Thursday, March 21, 2013

Zombie Days

       If it's not the harrowing 9-5 in creme colored corners and whirring water dispensers, it's the two or three or four hours doing whatever it is you're doing.  When you have but only a few moments of genuine bursts of laughter, but end the night in some sort of trance, without the desire or concern for much anything besides your own comfort, it negates the laughter.  Almost makes the gladness, dew drops of it sprinkled throughout an uneventful day, dissipate entirely as if they never happened, or if they had, become undeserved, bitterly stolen or accidentally dealt and then quickly taken away.

       This isn't apathy.  I know apathy.  I have wandered in the vast deserts of Apathy, and this is not apathy.

       This is life.  Worry.  Unmet expectations.  A lack of vulnerability.  The hermit that never left its shell, but remained warm and tired in the dark thin walls of a familiar casting with cracks.  Why do I always speak in pictures and metaphors?  It's become a language to me; leaving me slightly confused at those who do not speak the same way.

       I just burned my forefinger on a hot glass cylinder (about an inch in diameter, 4 inches tall); after having smothered out my candle by placing a book over the top to suffocate the heat (if you have read previous entries I made the mistake of trying to blow out the candle once, resulting in hot melted wax splattering my unexpected cheeks), the book, for some reason, stuck to the top of the cylinder this time around.  I, all too quickly, used my left forefinger and thumb to grab the tall glass candle (with my right hand holding the book) to pull them away from one another, and did not think the glass would be so searingly painful to touch.  Pain.
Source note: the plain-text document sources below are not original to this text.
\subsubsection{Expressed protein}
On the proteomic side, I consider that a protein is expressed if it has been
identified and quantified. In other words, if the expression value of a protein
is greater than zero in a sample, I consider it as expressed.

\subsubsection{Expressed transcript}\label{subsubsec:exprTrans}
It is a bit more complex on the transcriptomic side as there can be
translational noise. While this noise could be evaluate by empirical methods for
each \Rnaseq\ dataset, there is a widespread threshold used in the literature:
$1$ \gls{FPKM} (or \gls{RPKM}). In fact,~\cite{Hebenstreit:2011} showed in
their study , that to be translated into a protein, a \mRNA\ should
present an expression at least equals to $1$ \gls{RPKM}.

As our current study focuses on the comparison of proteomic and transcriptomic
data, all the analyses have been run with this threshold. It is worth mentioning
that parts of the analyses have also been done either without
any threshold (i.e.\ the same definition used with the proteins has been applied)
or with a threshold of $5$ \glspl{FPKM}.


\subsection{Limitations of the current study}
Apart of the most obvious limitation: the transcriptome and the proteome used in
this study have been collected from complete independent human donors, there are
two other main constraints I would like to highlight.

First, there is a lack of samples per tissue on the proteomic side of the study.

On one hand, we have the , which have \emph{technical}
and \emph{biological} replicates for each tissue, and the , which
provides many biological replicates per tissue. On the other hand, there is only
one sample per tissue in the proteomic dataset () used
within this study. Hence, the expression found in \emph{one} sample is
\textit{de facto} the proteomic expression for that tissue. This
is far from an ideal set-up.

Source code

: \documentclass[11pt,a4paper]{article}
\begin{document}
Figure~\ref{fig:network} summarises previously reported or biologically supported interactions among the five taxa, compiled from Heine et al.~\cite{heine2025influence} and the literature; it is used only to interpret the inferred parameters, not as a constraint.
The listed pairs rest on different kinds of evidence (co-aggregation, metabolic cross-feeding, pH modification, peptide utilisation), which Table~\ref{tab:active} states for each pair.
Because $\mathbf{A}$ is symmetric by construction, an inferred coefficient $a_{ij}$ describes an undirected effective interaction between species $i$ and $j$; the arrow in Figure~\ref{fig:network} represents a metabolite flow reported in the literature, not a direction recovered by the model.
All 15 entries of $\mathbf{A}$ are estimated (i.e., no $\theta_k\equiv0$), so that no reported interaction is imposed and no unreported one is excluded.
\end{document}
My fingers are still throbbing, sensitive to the touch, like a million microscopic needles pushing their way into my defenseless skin.  I did, however, realize an important....or maybe not important, but definitely helpful understanding that pain does not usually instigate anger in me.  I am not angry that my finger is in terrible pain, (although I am angry at my slight stupidity), in fact it humors me.  I feel sadness too.  Sad that it hurts when I touch it, because it takes away some of my comfort, but to recognize this brings me happiness too.  I'm ALIVE!  I can feel pain!  Ow.  Every time I touch it, it hurts.  I recoil for a second, then smile.  Recoil/sad then smirk and smile.

       There must be levels for every emotion.  Love, Fear, Joy, Sadness, etc.  I know I'm on to something, but these four walls called "bedroom" do little to foster my thoughts.  I can't think, or I can think, but I don't want to.  This feels heavy, too heavy for now.  I want to relish the light humor of my searing pain from the candle incident.  I want to stay distracted...which now just makes me sad.

       I will continue then, to find some resolve.

       Funny people know when to laugh and when to keep a straight face.  I'm still learning the craft of being funny, because I do think I'm pretty funny, but I laugh too easily/eagerly.

This isn't working.  I'm going to go read.  I have 2 books on loan that need to be returned before I writhe in inconsiderate-ness.